The master's program in Economics lasts two academic years (four semesters), and always starts in the fall semester (September). The language of administration and instruction is English. Upon successful completion of the program, students are awarded a Master of Science (M.Sc.).
After a two-week orientation phase, students can choose to take courses in the Economics module or attend the Economic Research preparatory courses, which are required to apply for the Economic Research track at the end of the first semester. The Economic Research track is a faster means of acquiring a doctorate.
Depending on your track of study, you must take either three or four courses during the introductory phase:
Economic Research preparatory courses (at doctoral level):
As of the fall semester 2017/18, students can choose to study one of three study tracks (prior to this semester there were only two tracks on offer): Economics, Competition and Regulation Economics or Economic Research. The Economics track gives students the opportunity to choose their own specialization(s) from a wide range of elective modules. You can find the course catalog here. The Competition and Regulation Economics track contains specialized mandatory courses, which are complemented by a large number of electives. The Economic Research track focuses on academic research and is a fast-track path to acquiring a doctorate.
After completing the first semester, students are automatically admitted to the Economics or Competition and Regulation Economics tracks. The best students (based on performance during the introductory phase) are given the chance to continue with the Economic Research track.
Economics: The Economics field of study prepares students for work in a complex, international working environment. In the second and third semesters, students have a high degree of flexibility and freedom, and can select courses that suit their own interests from a wide range of elective modules.
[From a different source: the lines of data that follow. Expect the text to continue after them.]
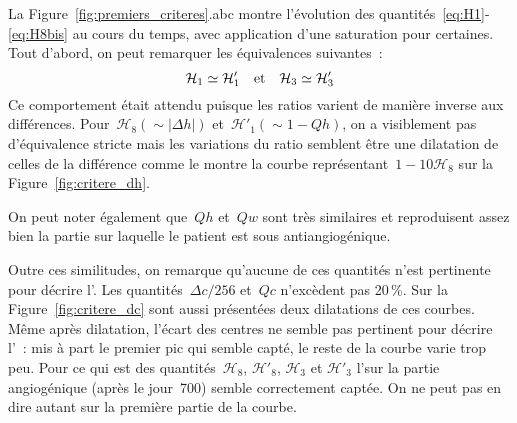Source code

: \documentclass[main.tex]{subfiles}
\begin{document}
La Figure~\ref{fig:premiers_criteres}.abc montre l'évolution des quantités~\eqref{eq:H1}-\eqref{eq:H8bis} au cours du temps, avec application d'une saturation pour certaines. Tout d'abord, on peut remarquer les équivalences suivantes~:
\begin{equation}
\label{eq:equiv_diff_rapport}
\mathcal{H}_1 \simeq \mathcal{H}'_1  \quad {\rm et } \quad \mathcal{H}_3 \simeq \mathcal{H}'_3
\end{equation}
Ce comportement était attendu puisque les ratios varient de manière inverse aux différences. 
Pour~$\mathcal{H}_8 (\sim |\Delta h|)$ et~$\mathcal{H}'_1 (\sim 1-Qh)$, on a visiblement pas d'équivalence stricte mais les variations du ratio semblent être une dilatation de celles de la différence comme le montre la courbe représentant~$1-10\mathcal{H}_8$ sur la Figure~\ref{fig:critere_dh}.

On peut noter également que~$Qh$ et~$Qw$ sont très similaires et reproduisent assez bien la partie sur laquelle le patient est sous antiangiogénique. 



Outre ces similitudes, on remarque qu'aucune de ces quantités n'est pertinente pour décrire l'\hetero. Les quantités~$\Delta c/256$ et~$Qc$ n'excèdent pas 20\,\%. Sur la Figure~\ref{fig:critere_dc} sont aussi présentées deux dilatations de ces courbes. Même après dilatation, l'écart des centres ne semble pas pertinent pour décrire l'\hetero~: mis à part le premier pic qui semble capté, le reste de la courbe varie trop peu. 
Pour ce qui est des quantités~$\mathcal{H}_8$, $\mathcal{H}'_8$, $\mathcal{H}_3$ et $\mathcal{H}'_3$ l'\hetero sur la partie angiogénique (après le jour~700) semble correctement captée. On ne peut pas en dire autant sur la première partie de la courbe. 
\end{document}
Students can discuss their course choice with a member of the Department at the beginning of the specialization phase.
Competition and Regulation Economics: The Competition and Regulation Economics track prepares students for a professional career in an organization or governmental institution, or at a company where specialized knowledge in the field of competition and regulation economics is required or desirable (e.g. competition and regulatory authorities, companies in regulated sectors such as the energy and telecommunications sectors, and consultancies). During the specialization phase, students complete compulsory modules in Industrial Organization, Empirical Industrial Organization, Competition Law, and work on case studies together with students from the Department of Law.
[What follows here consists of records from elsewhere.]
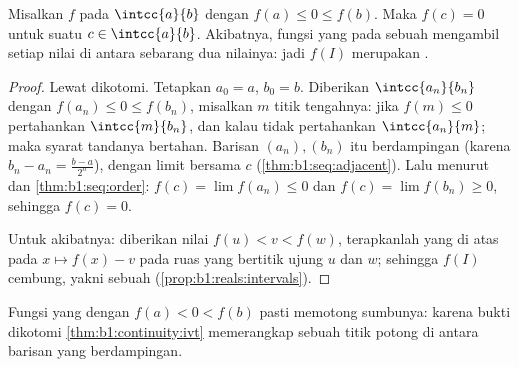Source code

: \begin{theorem}\label{thm:b1:continuity:ivt}
Misalkan $f$  pada $\intcc{a}{b}$ dengan $f(a) \leq 0 \leq
f(b)$. Maka $f(c) = 0$ untuk suatu $c \in \intcc{a}{b}$.
Akibatnya, fungsi yang  pada sebuah  mengambil setiap nilai
di antara sebarang dua nilainya: jadi $f(I)$ merupakan
.
\end{theorem}

\begin{proof}
Lewat dikotomi. Tetapkan $a_0 = a$, $b_0 = b$. Diberikan $\intcc{a_n}{b_n}$ dengan
$f(a_n) \leq 0 \leq f(b_n)$, misalkan $m$ titik tengahnya: jika $f(m) \leq
0$ pertahankan $\intcc{m}{b_n}$, dan kalau tidak pertahankan $\intcc{a_n}{m}$; maka syarat
tandanya bertahan. Barisan $(a_n), (b_n)$ itu berdampingan (karena $b_n -
a_n = \frac{b-a}{2^n}$), dengan limit bersama $c$
(\cref{thm:b1:seq:adjacent}). Lalu menurut  dan
\cref{thm:b1:seq:order}: $f(c) = \lim f(a_n) \leq 0$ dan $f(c) =
\lim f(b_n) \geq 0$, sehingga $f(c) = 0$.

Untuk akibatnya: diberikan nilai $f(u) < v < f(w)$, terapkanlah yang di atas
pada $x \mapsto f(x) - v$ pada ruas yang bertitik ujung $u$ dan $w$;
sehingga $f(I)$ cembung, yakni sebuah 
(\cref{prop:b1:reals:intervals}).
\end{proof}

\begin{omfigure}

{\small Fungsi yang  dengan $f(a) < 0 < f(b)$ pasti memotong
sumbunya: karena bukti dikotomi \cref{thm:b1:continuity:ivt} memerangkap sebuah
titik potong di antara barisan yang berdampingan.}
\end{omfigure}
Economic Research: The Economic Research track prepares students for writing a doctoral dissertation and provides the foundations for a successful academic career. Students attend courses from the doctoral program at the Center for Doctoral Studies in Economics (CDSE). At the end of the second year, they prepare a doctoral dissertation proposal in the form of their master’s thesis. After obtaining their master’s degree, graduates from this field of study can formally enter the doctoral program with a scholarship, and begin writing their doctoral dissertation.
The master’s thesis may be registered in the fourth semester at the earliest. Candidates must have completed at least one (block)seminar and have obtained at least 45 ECTS credits during the specialization phase. The choice of a supervisor and topic is within the responsibility of the candidate. The regular period of completion is four months.
There are excellent opportunities for students of the master's program in Mannheim to gain experiences in different environments:
Students of the Economics track can choose to participate in the ENTER Program, a double degree exchange program with Europe’s leading economics departments. The University of Mannheim collaborates with the Université Libre de Bruxelles, the Universidad Carlos III de Madrid, Stockholms Universitet, and the Université de Toulouse I. The university also has a large number of excellent Erasmus and overseas partnerships.
As part of the Competition and Regulation Economics track, we facilitate internships and collaborations with our cooperation partners. Several partners give students the option of writing their master’s thesis within the company. Cooperation agreements already exist with the Bundesnetzagentur, the German Monopolies Commission, the Competition Commission of Singapore, Deutsche Bahn, Deutsche Telekom, CompassLexecon, and CRA Charles River Associates. Additional agreements are under negotiation.
The Economic Research track does not directly include any exchange opportunities. Instead, students of this track have the opportunity to go abroad during their subsequent doctoral studies at the Center for Doctoral Studies in Economics (CDSE). The CDSE has a partnership with Yale University and is included in the European Network for Training in Economic Research (ENTER), a collaboration between the Universitat Autonoma de Barcelona, the Université Libre de Bruxelles, University College London, the Universidad Carlos III de Madrid, the University of Mannheim, the University of Stockholm & Stockholm School of Economics, Tilburg University, and the Université de Toulouse 1.
Access to exchange programs is competitive and limited. The programs are subject to the ongoing approval by our partner universities and the German Academic Exchange Service (DAAD). Additionally, students can apply for a variety of other exchange opportunities (e.g. the ERASMUS+ program) at one of the University of Mannheim's partner universities.